While the natural variability in arctic temperatures is large compared to other regions, the signals are still large enough to emerge quickly from the noise (Table 11.1). Looking more locally, as described by Chapman and Walsh (2007), Alaska is perhaps the land region with the smallest signal-to-noise ratio, and is the only arctic region in which the 20-year mean 2010 to 2029 temperature is not clearly discernible from the 1981 to 2000 mean in the MMD models. But even here the signal is clear by mid-century in all three scenarios.

The regional temperature responses are modified by changes in circulation patterns (Chapter 10). In winter, shifts in NAO phase can induce inter-decadal temperature variations of up to 5°C in the eastern Arctic (Dorn et al., 2003). The MMD models project winter circulation changes consistent with an increasingly positive NAM/NAO (see Section 10.3), which acts to enhance the warming in Eurasia and western North America.
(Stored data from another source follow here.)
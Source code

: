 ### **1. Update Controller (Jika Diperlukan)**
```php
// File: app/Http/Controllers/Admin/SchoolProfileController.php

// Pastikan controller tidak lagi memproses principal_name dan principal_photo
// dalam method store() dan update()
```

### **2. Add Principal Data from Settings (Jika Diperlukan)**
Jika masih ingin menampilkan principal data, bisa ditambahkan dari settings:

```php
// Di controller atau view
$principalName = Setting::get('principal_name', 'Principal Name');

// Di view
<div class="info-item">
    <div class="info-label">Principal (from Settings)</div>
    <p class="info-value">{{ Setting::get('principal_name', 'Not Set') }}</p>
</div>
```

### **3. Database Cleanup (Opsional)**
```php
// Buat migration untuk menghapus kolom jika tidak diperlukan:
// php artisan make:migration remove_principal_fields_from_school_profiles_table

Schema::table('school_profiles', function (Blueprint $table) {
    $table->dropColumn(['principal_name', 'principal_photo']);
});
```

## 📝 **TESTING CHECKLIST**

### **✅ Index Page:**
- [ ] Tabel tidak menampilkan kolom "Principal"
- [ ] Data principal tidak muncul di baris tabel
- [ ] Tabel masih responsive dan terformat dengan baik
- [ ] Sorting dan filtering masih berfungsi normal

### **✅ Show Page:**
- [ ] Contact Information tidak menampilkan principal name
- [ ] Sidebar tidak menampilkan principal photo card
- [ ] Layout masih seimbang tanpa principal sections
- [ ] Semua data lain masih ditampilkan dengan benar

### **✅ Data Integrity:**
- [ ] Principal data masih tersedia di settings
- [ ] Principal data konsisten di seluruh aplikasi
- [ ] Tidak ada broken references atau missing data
In summer, circulation changes are projected to favour warm anomalies north of Scandinavia and extending into the eastern Arctic, with cold anomalies over much of Alaska (Cassano et al., 2006). However, deficiencies in the arctic summer synoptic activity in these models reduce confidence in the detailed spatial structure. In addition, these circulation-induced temperature changes are not large enough to change the relatively uniform summer warming seen in the MMD models

The patterns of temperature changes simulated by RCMs are quite similar to those simulated by GCMs. However, they show an increased warming along the sea ice margin possibly due to a better description of the mesoscale weather systems and air-sea fluxes associated with the ice edge (ACIA, 2005). The warming over most of the central Arctic and Siberia, particularly in summer, tends to be lower in RCM simulations (by up to 2°C) probably due to more realistic present-day snowpack simulations (ACIA, 2005). The warming is modulated by the topographical height, snow cover and associated albedo feedback as shown for the region of northern Canada and Alaska (see Section 11.5.3).